It's because of this experience that I have a totally unnecessary and uncalled for hatred for Morgan horses - and I own an NSH, a very similar breed! I probably won't ever get over it and Morgans will be the bane of my existence for a long while to come... Haha.

Luckily, we avoided the owner when we moved our horse. We didn't say our goodbyes and she was busy teaching a lesson when we left. Thankfully my mare loaded up nice and quick that day. We grabbed all of our stuff and left and took her to a different trainer, since she didn't want to train my horse. And what do you know, a month after I left she emails me saying "We would LOVE to train your mare if you bring her back!". She seems to me to be the type that doesn't realize what she has until it's gone - in this case, my money!

I felt used and abused there. I wasn't getting anything out of being there, although I will admit she was a fantastic instructor - when she wasn't putting me down or being in one of her moods.


----------



## Emma2003 (Jan 9, 2014)

I never had that bad of an experience but was definitely frustrated at the first stable I took lessons at. In the beginning I had the same instructor for every lesson. Then, for whatever reason, things changed and my instructor for any given lesson could be any one of five people and they would start the lesson with "So what are you working on?" This frustrated me so I explained my concerns to one of the instructors and was told "That's just the way the schedule works." I was also called once at work by the BO who told me that that night's lesson had been cancelled because the other rider couldn't make it and they didn't want to do a lesson for just one person. I was ticked because I had paid for and reserved that spot.

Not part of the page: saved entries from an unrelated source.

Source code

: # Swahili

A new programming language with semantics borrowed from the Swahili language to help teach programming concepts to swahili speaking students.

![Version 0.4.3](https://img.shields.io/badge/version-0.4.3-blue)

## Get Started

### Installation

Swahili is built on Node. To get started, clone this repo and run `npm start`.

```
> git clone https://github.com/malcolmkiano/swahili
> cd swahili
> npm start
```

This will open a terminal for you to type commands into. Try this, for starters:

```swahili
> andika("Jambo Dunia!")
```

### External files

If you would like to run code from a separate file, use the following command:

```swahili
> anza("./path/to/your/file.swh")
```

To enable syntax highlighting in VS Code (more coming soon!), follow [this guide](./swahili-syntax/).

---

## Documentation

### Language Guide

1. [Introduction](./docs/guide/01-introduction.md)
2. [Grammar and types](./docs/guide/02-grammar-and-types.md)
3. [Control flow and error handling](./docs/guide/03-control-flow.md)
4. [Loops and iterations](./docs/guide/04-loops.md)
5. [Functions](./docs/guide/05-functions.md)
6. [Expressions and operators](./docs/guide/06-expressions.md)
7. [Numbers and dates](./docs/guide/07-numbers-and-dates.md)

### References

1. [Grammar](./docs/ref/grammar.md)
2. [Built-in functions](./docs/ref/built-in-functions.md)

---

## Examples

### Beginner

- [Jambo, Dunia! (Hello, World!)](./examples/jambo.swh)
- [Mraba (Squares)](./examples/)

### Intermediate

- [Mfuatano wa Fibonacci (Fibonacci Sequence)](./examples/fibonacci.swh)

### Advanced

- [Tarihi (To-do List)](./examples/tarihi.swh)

The last straw was when the BO and my instructor for that particular lesson passed me off to her friend half way through because she had to go nurse her baby!? 

I gave up riding for about a year but missed it a lot so tried another stable that turned out to be very good and haven't looked back


----------



## BreezylBeezyl (Mar 25, 2014)

Oh, I also want to mention some more similarities to your post as well OP now that I am thinking of them.

The very first horse I rode there was a bratty boss mare who was testy as all heck. She was impossible to catch without grain, detested being bitted, would stop at the door in the arena, and had the most short paced and difficult canter to ride ever. 

Um, excuse me, beginner here! I barely know how to catch a horse, let alone try and catch one that is running all over the field. And give a bucket of grain to a complete horse noob and try and have her catch her horse out of a herd of 15 that all want your food!

Oh, and then try and have that same greenie bridle a horse that raises its head and spits its bit out.

And then when you finally get in the arena, expect this yearling rider to know how to stop a horse from halting at the gate. It's not like she knows leg aids or anything yet.

And THEN convince newly frustrated and disappointed rider to canter because this horse has the smoothest gait at the barn. What a bunch of liars! I couldn't even keep my butt in the saddle, the poor horse had me bouncing all over her sensitive back, I thought she would never forgive me. I later on rode an older gelding who by far had the best canter I had ever witnessed and he was great to learn on. That came at least a month or so later, though.

What a JOKE.

Also, did I mention they tried to teach me to side pass on like my third lesson?

LOL.


----------



## BreezylBeezyl (Mar 25, 2014)

Emma2003 said:


> I never had that bad of an experience but was definitely frustrated at the first stable I took lessons at. In the beginning I had the same instructor for every lesson. Then, for whatever reason, things changed and my instructor for any given lesson could be any one of five people and they would start the lesson with "So what are you working on?" This frustrated me so I explained my concerns to one of the instructors and was told "That's just the way the schedule works." I was also called once at work by the BO who told me that that night's lesson had been cancelled because the other rider couldn't make it and they didn't want to do a lesson for just one person. I was ticked because I had paid for and reserved that spot. The last straw was when the BO and my instructor for that particular lesson passed me off to her friend half way through because she had to go nurse her baby!?
> 
> I gave up riding for about a year but missed it a lot so tried another stable that turned out to be very good and haven't looked back


I hate barns like that - those instructors and trainers don't know that this is a BUSINESS and a SERVICE that people are paying for.

But people rarely ever complain because they know that almost 90% of the time, drama will ensue the the instructor will hold a grudge.

I've recently began accepting that being in the horse industry is a lot like going back to high school and there is no changing that. You just gotta leave some people behind and look for better individuals to associate yourself with. Eventually, you will find a group you just click with.


----------